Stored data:
========

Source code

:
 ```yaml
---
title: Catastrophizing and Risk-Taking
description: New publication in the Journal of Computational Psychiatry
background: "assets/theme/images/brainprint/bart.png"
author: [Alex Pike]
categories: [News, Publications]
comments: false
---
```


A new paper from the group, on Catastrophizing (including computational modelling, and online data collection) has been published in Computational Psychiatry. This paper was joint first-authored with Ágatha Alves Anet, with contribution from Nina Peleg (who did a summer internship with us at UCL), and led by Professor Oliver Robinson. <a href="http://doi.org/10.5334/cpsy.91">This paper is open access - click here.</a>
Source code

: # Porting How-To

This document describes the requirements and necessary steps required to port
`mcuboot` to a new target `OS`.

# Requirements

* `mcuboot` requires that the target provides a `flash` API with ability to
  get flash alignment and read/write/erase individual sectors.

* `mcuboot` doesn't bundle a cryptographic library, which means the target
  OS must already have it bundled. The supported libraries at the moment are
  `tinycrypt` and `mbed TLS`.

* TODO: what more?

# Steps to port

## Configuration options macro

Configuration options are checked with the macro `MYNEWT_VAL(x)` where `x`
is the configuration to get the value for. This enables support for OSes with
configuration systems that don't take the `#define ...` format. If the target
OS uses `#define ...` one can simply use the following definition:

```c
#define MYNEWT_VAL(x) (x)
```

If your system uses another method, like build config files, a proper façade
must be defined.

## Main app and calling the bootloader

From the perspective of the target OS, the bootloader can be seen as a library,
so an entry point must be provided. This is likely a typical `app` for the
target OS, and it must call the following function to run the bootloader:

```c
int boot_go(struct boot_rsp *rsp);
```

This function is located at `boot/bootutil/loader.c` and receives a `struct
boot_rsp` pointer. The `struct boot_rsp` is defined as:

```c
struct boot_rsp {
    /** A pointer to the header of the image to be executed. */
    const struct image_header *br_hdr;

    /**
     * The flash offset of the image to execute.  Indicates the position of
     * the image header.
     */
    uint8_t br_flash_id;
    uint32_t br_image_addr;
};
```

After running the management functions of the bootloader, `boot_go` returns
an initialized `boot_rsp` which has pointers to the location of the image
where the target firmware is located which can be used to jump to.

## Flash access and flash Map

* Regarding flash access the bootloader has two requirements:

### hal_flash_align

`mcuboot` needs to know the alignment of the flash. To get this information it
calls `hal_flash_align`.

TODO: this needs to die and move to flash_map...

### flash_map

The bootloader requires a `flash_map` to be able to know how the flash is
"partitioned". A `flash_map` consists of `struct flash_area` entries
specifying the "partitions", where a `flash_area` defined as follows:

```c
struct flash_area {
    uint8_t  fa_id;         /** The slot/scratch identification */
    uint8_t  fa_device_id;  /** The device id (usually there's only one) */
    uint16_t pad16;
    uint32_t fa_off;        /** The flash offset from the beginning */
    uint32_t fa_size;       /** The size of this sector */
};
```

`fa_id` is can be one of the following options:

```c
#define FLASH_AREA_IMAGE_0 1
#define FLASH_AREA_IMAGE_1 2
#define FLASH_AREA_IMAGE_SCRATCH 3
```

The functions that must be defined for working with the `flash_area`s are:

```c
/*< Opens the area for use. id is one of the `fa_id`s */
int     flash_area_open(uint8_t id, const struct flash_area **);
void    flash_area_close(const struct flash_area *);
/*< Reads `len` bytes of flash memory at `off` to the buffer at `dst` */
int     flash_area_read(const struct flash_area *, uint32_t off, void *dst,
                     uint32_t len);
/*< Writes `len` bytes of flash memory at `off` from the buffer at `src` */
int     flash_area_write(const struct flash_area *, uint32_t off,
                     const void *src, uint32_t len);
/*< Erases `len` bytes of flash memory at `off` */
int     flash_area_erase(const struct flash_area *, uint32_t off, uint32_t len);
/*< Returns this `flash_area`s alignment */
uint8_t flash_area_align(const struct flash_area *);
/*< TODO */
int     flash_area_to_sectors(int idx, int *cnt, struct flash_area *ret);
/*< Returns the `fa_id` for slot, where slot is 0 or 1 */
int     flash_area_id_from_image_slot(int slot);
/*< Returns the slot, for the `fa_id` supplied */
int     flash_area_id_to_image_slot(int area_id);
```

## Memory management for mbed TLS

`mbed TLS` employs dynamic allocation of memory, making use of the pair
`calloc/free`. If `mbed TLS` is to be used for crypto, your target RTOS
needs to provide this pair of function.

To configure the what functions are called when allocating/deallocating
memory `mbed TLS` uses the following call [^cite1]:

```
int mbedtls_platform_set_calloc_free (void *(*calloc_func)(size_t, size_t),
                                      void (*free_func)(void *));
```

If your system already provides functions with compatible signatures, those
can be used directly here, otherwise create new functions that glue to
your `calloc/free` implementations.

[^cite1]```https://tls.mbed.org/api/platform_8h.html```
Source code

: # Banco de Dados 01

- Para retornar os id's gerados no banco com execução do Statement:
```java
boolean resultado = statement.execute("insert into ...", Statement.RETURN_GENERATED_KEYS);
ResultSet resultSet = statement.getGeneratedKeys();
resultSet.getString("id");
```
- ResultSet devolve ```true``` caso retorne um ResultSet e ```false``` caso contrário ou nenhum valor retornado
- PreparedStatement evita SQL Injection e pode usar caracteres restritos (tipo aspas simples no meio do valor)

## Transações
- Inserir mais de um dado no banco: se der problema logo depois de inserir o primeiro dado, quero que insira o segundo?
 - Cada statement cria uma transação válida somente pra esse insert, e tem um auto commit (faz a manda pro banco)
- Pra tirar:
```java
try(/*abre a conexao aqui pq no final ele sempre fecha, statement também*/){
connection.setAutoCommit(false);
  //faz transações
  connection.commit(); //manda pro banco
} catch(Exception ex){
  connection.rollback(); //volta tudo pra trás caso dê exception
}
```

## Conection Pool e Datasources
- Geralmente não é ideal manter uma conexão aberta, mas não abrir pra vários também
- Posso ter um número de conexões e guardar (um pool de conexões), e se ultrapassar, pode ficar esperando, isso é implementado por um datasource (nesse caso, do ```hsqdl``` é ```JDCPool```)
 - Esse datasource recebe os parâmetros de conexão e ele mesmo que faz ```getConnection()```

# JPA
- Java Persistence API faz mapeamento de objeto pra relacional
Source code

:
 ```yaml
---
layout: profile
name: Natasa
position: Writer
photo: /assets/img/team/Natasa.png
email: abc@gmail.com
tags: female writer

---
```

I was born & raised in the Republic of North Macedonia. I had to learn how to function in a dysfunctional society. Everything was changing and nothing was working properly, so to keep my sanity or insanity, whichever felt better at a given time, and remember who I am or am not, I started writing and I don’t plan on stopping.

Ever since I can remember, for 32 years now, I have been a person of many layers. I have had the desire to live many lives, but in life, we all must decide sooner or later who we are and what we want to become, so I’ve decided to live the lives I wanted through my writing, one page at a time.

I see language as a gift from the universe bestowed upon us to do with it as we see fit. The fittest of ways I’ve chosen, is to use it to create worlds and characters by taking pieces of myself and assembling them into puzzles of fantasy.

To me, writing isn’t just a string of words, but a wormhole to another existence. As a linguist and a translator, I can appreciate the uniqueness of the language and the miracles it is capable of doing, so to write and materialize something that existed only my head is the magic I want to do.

========

What is being asked:
What is needed is each line of the entries that contains the word "void".

Task response:
void    flash_area_close(const struct flash_area *);
int     flash_area_read(const struct flash_area *, uint32_t off, void *dst,
                     const void *src, uint32_t len);
int mbedtls_platform_set_calloc_free (void *(*calloc_func)(size_t, size_t),
                                      void (*free_func)(void *));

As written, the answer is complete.